▶ _Prompt_: Check each line of the listing for the word "objects" and report the ones that have it.

▶ _Data for this task_:
■ ■ ■ ■ ■ ■ ■

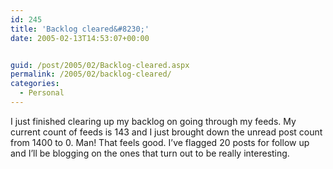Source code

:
 ```yaml
---
id: 245
title: 'Backlog cleared&#8230;'
date: 2005-02-13T14:53:07+00:00


guid: /post/2005/02/Backlog-cleared.aspx
permalink: /2005/02/backlog-cleared/
categories:
  - Personal
---
```

<DIV class=Section1>
<P>I just finished clearing up my backlog on going through my feeds. My current count of feeds is 143 and I just brought down the unread post count from 1400 to 0. Man! That feels good. I’ve flagged 20 posts for follow up and I’ll be blogging on the ones that turn out to be really interesting. </P></DIV>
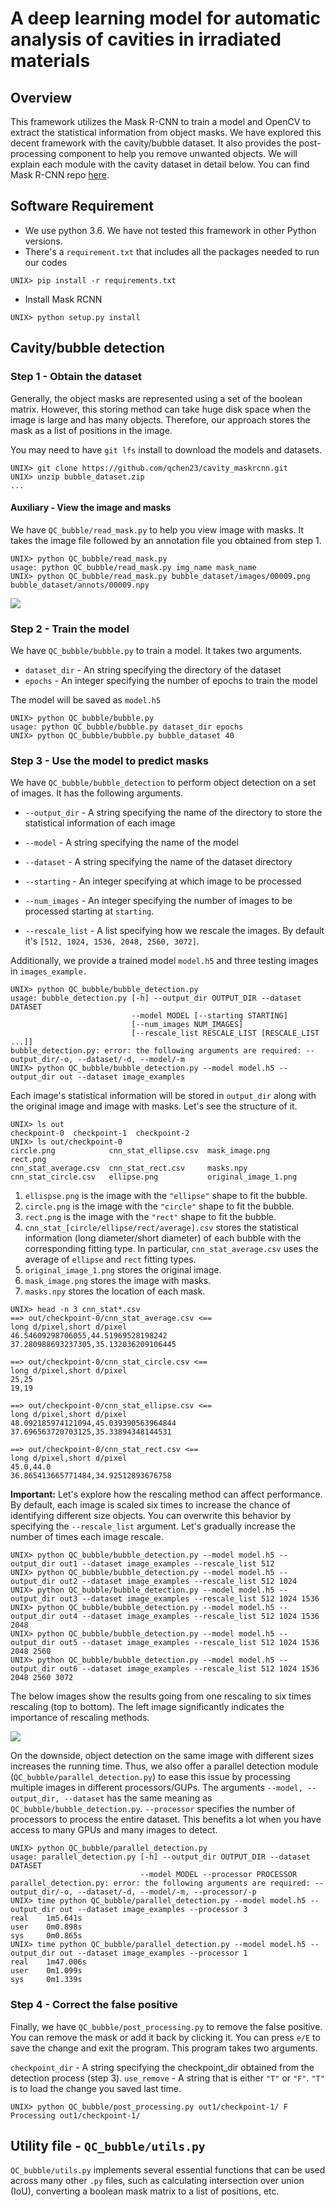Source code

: # A deep learning model for automatic analysis of cavities in irradiated materials



## Overview
This framework utilizes the Mask R-CNN to train a model and OpenCV to extract the statistical information from object masks. We have explored this decent framework with the cavity/bubble dataset. It also provides the post-processing component to help you remove unwanted objects. We will explain each module with the cavity dataset in detail below. You can find Mask R-CNN repo [here](https://github.com/matterport/Mask_RCNN).


## Software Requirement

- We use python 3.6. We have not tested this framework in other Python versions.
- There's a `requirement.txt` that includes all the packages needed to run our codes
```
UNIX> pip install -r requirements.txt 
```
- Install Mask RCNN
```
UNIX> python setup.py install
```


## Cavity/bubble detection

### Step 1 - Obtain the dataset

Generally, the object masks are represented using a set of the boolean matrix. However, this storing method can take huge disk space when the image is large and has many objects. Therefore, our approach stores the mask as a list of positions in the image.


You may need to have `git lfs` install to download the models and datasets.

```
UNIX> git clone https://github.com/qchen23/cavity_maskrcnn.git
UNIX> unzip bubble_dataset.zip
...
```


#### Auxiliary - View the image and masks

We have `QC_bubble/read_mask.py` to help you view image with masks. It takes the image file followed by an annotation file you obtained from step 1.

```
UNIX> python QC_bubble/read_mask.py
usage: python QC_bubble/read_mask.py img_name mask_name
UNIX> python QC_bubble/read_mask.py bubble_dataset/images/00009.png bubble_dataset/annots/00009.npy 

```
![](./doc_images/view_image.png)



### Step 2 - Train the model

We have `QC_bubble/bubble.py` to train a model. It takes two arguments.

- `dataset_dir` - An string specifying the directory of the dataset
- `epochs` - An integer specifying the number of epochs to train the model

The model will be saved as `model.h5`

```
UNIX> python QC_bubble/bubble.py 
usage: python QC_bubble/bubble.py dataset_dir epochs
UNIX> python QC_bubble/bubble.py bubble_dataset 40
```


### Step 3 - Use the model to predict masks

We have `QC_bubble/bubble_detection` to perform object detection on a set of images. It has the following arguments.

- `--output_dir` - A string specifying the name of the directory to store the statistical information of each image
- `--model` - A string specifying the name of the model
- `--dataset` - A string specifying the name of the dataset directory
- `--starting` - An integer specifying at which image to be processed
- `--num_images` - An integer specifying the number of images to be processed starting at `starting`.

- `--rescale_list` - A list specifying how we rescale the images. By default it's `[512, 1024, 1536, 2048, 2560, 3072]`.


Additionally, we provide a trained model `model.h5` and three testing images in `images_example.`

```
UNIX> python QC_bubble/bubble_detection.py 
usage: bubble_detection.py [-h] --output_dir OUTPUT_DIR --dataset DATASET
                           --model MODEL [--starting STARTING]
                           [--num_images NUM_IMAGES]
                           [--rescale_list RESCALE_LIST [RESCALE_LIST ...]]
bubble_detection.py: error: the following arguments are required: --output_dir/-o, --dataset/-d, --model/-m
UNIX> python QC_bubble/bubble_detection.py --model model.h5 --output_dir out --dataset image_examples
```



Each image's statistical information will be stored in `output_dir` along with the original image and image with masks. Let's see the structure of it.
```
UNIX> ls out
checkpoint-0  checkpoint-1  checkpoint-2
UNIX> ls out/checkpoint-0
circle.png            cnn_stat_ellipse.csv  mask_image.png        rect.png
cnn_stat_average.csv  cnn_stat_rect.csv     masks.npy
cnn_stat_circle.csv   ellipse.png           original_image_1.png
``` 

1. `ellispse.png` is the image with the `"ellipse"` shape to fit the bubble.
2. `circle.png` is the image with the `"circle"` shape to fit the bubble.
3. `rect.png` is the image with the `"rect"` shape to fit the bubble.
4. `cnn_stat_[circle/ellipse/rect/average].csv` stores the statistical information (long diameter/short diameter) of each bubble with the corresponding fitting type. In particular, `cnn_stat_average.csv` uses the average of `ellipse` and `rect` fitting types.
5. `original_image_1.png` stores the original image.
6. `mask_image.png` stores the image with masks.
7. `masks.npy` stores the location of each mask.

```
UNIX> head -n 3 cnn_stat*.csv
==> out/checkpoint-0/cnn_stat_average.csv <==
long d/pixel,short d/pixel
46.54609298706055,44.51969528198242
37.280988693237305,35.132036209106445

==> out/checkpoint-0/cnn_stat_circle.csv <==
long d/pixel,short d/pixel
25,25
19,19

==> out/checkpoint-0/cnn_stat_ellipse.csv <==
long d/pixel,short d/pixel
48.092185974121094,45.039390563964844
37.696563720703125,35.33894348144531

==> out/checkpoint-0/cnn_stat_rect.csv <==
long d/pixel,short d/pixel
45.0,44.0
36.865413665771484,34.92512893676758
```

**Important:**
Let's explore how the rescaling method can affect performance.
By default, each image is scaled six times to increase the chance of identifying different size objects. You can overwrite this behavior by specifying the `--rescale_list` argument. Let's gradually increase the number of times each image rescale.

```
UNIX> python QC_bubble/bubble_detection.py --model model.h5 --output_dir out1 --dataset image_examples --rescale_list 512
UNIX> python QC_bubble/bubble_detection.py --model model.h5 --output_dir out2 --dataset image_examples --rescale_list 512 1024
UNIX> python QC_bubble/bubble_detection.py --model model.h5 --output_dir out3 --dataset image_examples --rescale_list 512 1024 1536
UNIX> python QC_bubble/bubble_detection.py --model model.h5 --output_dir out4 --dataset image_examples --rescale_list 512 1024 1536 2048
UNIX> python QC_bubble/bubble_detection.py --model model.h5 --output_dir out5 --dataset image_examples --rescale_list 512 1024 1536 2048 2560
UNIX> python QC_bubble/bubble_detection.py --model model.h5 --output_dir out6 --dataset image_examples --rescale_list 512 1024 1536 2048 2560 3072

```
The below images show the results going from one rescaling to six times rescaling (top to bottom). The left image significantly indicates the importance of rescaling methods.

![](./doc_images/rescale.png)


On the downside, object detection on the same image with different sizes increases the running time. Thus, we also offer a parallel detection module (`QC_bubble/parallel_detection.py`) to ease this issue by processing multiple images in different processors/GUPs. The arguments `--model, --output_dir, --dataset` has the same meaning as `QC_bubble/bubble_detection.py`. `--processor` specifies the number of processors to process the entire dataset. This benefits a lot when you have access to many GPUs and many images to detect.

```
UNIX> python QC_bubble/parallel_detection.py 
usage: parallel_detection.py [-h] --output_dir OUTPUT_DIR --dataset DATASET
                             --model MODEL --processor PROCESSOR
parallel_detection.py: error: the following arguments are required: --output_dir/-o, --dataset/-d, --model/-m, --processor/-p
UNIX> time python QC_bubble/parallel_detection.py --model model.h5 --output_dir out --dataset image_examples --processor 3
real    1m5.641s
user    0m0.898s
sys     0m0.865s
UNIX> time python QC_bubble/parallel_detection.py --model model.h5 --output_dir out --dataset image_examples --processor 1
real    1m47.006s
user    0m1.099s
sys     0m1.339s
```

### Step 4 - Correct the false positive
Finally, we have `QC_bubble/post_processing.py` to remove the false positive. You can remove the mask or add it back by clicking it. You can press `e/E` to save the change and exit the program. This program takes two arguments.

`checkpoint_dir` - A string specifying the checkpoint_dir obtained from the detection process (step 3).
`use_remove` - A string that is either `"T"` or `"F"`. `"T"` is to load the change you saved last time.

```
UNIX> python QC_bubble/post_processing.py out1/checkpoint-1/ F
Processing out1/checkpoint-1/
```

## Utility file - `QC_bubble/utils.py`

`QC_bubble/utils.py` implements several essential functions that can be used across many other `.py` files, such as calculating intersection over union (IoU), converting a boolean mask matrix to a list of positions, etc.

■ ■ ■ ■ ■ ■ ■

▶ _Solution to this exercise_:
This framework utilizes the Mask R-CNN to train a model and OpenCV to extract the statistical information from object masks. We have explored this decent framework with the cavity/bubble dataset. It also provides the post-processing component to help you remove unwanted objects. We will explain each module with the cavity dataset in detail below. You can find Mask R-CNN repo [here](https://github.com/matterport/Mask_RCNN).
Generally, the object masks are represented using a set of the boolean matrix. However, this storing method can take huge disk space when the image is large and has many objects. Therefore, our approach stores the mask as a list of positions in the image.
By default, each image is scaled six times to increase the chance of identifying different size objects. You can overwrite this behavior by specifying the `--rescale_list` argument. Let's gradually increase the number of times each image rescale.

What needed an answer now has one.